Page MenuHomeSoftware Heritage

Migrate sentry to admin vlan
Closed, MigratedEdits Locked

Description

Impacts after migration:

  • [1] still reachable as before
  • the machine shall be reached at riverside.internal.admin.swh.network (ssh).

Note:
Node exposing sentry service: riverside.internal.softwareheritage.org [2].

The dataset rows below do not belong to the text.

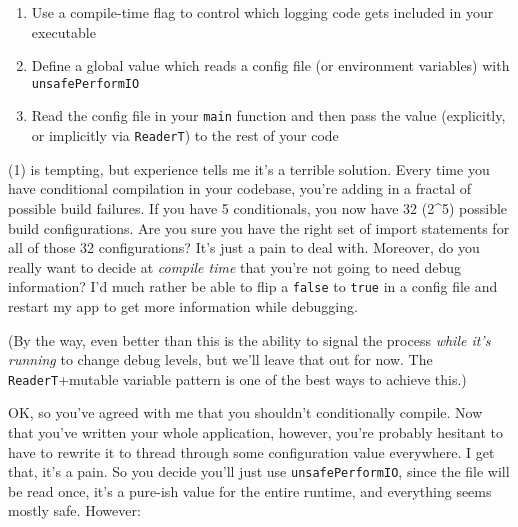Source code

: \begin{enumerate}

\item
  Use a compile-time flag to control which logging code gets included in
  your executable
\item
  Define a global value which reads a config file (or environment
  variables) with \texttt{unsafePerformIO}
\item
  Read the config file in your \texttt{main} function and then pass the
  value (explicitly, or implicitly via \texttt{ReaderT}) to the rest of
  your code
\end{enumerate}
(1) is tempting, but experience tells me it's a terrible solution. Every
time you have conditional compilation in your codebase, you're adding in
a fractal of possible build failures. If you have 5 conditionals, you
now have 32 (2\^{}5) possible build configurations. Are you sure you
have the right set of import statements for all of those 32
configurations? It's just a pain to deal with. Moreover, do you really
want to decide at \emph{compile time} that you're not going to need
debug information? I'd much rather be able to flip a \texttt{false} to
\texttt{true} in a config file and restart my app to get more
information while debugging.

(By the way, even better than this is the ability to signal the process
\emph{while it's running} to change debug levels, but we'll leave that
out for now. The \texttt{ReaderT}+mutable variable pattern is one of the
best ways to achieve this.)

OK, so you've agreed with me that you shouldn't conditionally compile.
Now that you've written your whole application, however, you're probably
hesitant to have to rewrite it to thread through some configuration
value everywhere. I get that, it's a pain. So you decide you'll just use
\texttt{unsafePerformIO}, since the file will be read once, it's a
pure-ish value for the entire runtime, and everything seems mostly safe.
However:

[1] https://sentry.softwareheritage.org

[2] https://inventory.internal.admin.swh.network/virtualization/virtual-machines/12/

Step-by-step plan:

  • Gandi: Reduce sentry.s.o CNAME ttl early (days before migration starts, e.g. ~300s)
  • Inventory:
    • Reserve new ip in vlan 442
    • Deprecate the ip from vlan 440
  • D7045: Puppet manifest adaptations for moving the node to the admin vlan [4]
  • Firewall: Open rule to allow access from pergamon to riverside:9000
  • On {pergamon, riverside, rp1} [5]
    • Stop puppet agent
  • On pergamon
    • Deploy new puppet manifest change (last time we forgot ¯\_(ツ)_/¯)
  • On riverside:
    • Update the ip to the new vlan442 ip (192.168.50.70)
      • Connect through ssh and adapt /etc/network/interfaces with new ip
      • Modify directly through the proxmox ui (not terraform-ed yet)
      • Adapt hardware entry about network (proxmox ui) to change from vmbr0 to vmbr442
    • Update the hostname to riverside.i.a.s.n
    • Remove the puppet certificates rm -rf /var/lib/puppet/ssl (agent node)
    • Update facts deployment and subnets /etc/facter/facts.d/deployment.txt to admin [6]
    • Reboot machine (poweroff, start)
    • Run puppet with puppet agent --test --fqdn riverside.internal.admin.swh.network
    • Install necessary facts for cloud-init to stop tampering with /etc/hosts
  • On pergamon:
    • Run puppet agent
    • Decommission riverside.i.s.o certificate
  • On rp1:
    • Run puppet agent
  • Gandi: Change sentry.s.o CNAME value from pergamon to swh-rproxy3.inria.fr. (to target the admin reverse proxy)
  • Inventory:
    • Change the reserved ip status to active
    • Update sentry node with its new ip [1]
  • Clean up no longer necessary sentry reverse proxy on pergamon
  • Gandi: Bump the sentry.s.o CNAME TTL to "standard" value of 1800 (like the others)
  • Terraform:
    • Reference riverside node in sysadm terraform admin manifest [3] node is diverging too much, the risk/benefit seems off so we don't do it.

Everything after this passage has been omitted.